╔══

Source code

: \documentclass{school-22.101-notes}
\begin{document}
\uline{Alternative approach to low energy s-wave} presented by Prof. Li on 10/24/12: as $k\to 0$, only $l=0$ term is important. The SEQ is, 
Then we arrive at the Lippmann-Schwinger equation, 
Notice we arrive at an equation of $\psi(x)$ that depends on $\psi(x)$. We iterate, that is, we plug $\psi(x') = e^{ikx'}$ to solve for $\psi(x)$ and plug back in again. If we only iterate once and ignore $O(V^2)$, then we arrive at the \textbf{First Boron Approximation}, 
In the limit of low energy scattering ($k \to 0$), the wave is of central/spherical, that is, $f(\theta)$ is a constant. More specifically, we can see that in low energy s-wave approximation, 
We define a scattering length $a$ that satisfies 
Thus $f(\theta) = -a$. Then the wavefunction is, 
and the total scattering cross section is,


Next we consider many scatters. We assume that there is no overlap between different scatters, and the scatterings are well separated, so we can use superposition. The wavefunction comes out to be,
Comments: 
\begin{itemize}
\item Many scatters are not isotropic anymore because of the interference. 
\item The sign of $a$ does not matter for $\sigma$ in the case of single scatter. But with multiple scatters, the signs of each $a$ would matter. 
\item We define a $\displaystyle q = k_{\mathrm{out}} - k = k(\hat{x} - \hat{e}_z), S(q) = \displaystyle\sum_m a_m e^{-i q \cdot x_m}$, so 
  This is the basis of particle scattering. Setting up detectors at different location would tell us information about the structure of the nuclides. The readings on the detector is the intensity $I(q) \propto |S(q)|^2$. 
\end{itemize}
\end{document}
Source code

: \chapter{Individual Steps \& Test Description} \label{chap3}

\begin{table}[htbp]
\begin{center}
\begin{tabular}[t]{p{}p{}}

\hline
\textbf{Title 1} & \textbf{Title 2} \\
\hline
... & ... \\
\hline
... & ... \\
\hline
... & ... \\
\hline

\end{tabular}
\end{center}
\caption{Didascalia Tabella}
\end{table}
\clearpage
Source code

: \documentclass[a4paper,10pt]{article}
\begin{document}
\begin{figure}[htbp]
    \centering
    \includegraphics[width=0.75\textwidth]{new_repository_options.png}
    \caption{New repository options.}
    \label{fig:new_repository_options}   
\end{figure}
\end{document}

╚══
╔══

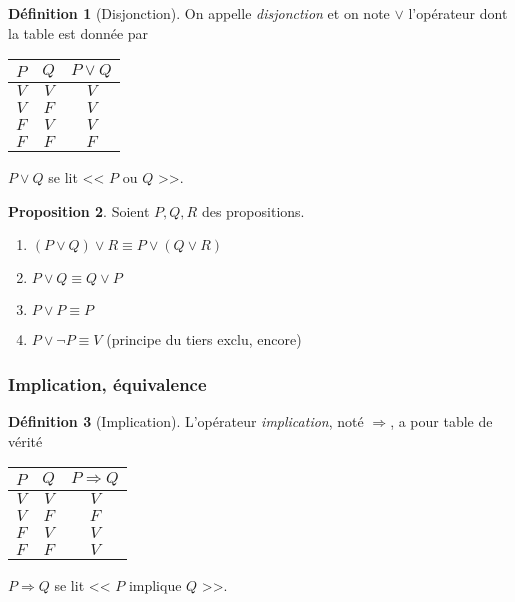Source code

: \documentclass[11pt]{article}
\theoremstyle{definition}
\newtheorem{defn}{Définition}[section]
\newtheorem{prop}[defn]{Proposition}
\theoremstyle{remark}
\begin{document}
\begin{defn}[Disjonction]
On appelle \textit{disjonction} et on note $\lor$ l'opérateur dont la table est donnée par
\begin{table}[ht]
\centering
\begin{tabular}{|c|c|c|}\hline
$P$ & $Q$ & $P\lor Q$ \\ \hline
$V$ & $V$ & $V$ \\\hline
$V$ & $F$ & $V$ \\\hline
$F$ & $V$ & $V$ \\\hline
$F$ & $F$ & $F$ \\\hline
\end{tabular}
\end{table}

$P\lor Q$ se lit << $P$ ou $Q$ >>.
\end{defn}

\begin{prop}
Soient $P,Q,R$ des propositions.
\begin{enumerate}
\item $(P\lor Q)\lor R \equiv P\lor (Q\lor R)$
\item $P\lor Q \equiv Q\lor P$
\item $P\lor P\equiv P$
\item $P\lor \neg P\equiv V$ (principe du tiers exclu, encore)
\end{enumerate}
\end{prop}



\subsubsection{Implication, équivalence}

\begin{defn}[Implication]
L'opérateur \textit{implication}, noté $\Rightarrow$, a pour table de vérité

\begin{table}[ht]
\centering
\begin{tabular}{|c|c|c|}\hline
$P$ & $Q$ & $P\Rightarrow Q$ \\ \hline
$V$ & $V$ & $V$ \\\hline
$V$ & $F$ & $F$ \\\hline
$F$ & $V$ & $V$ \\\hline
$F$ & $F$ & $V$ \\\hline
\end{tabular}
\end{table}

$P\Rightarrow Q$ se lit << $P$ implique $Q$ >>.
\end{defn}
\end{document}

╚══

(What is required) Give every line of the material that includes the string "Rightarrow".

(Response)
L'opérateur \textit{implication}, noté $\Rightarrow$, a pour table de vérité
$P$ & $Q$ & $P\Rightarrow Q$ \\ \hline
$P\Rightarrow Q$ se lit << $P$ implique $Q$ >>.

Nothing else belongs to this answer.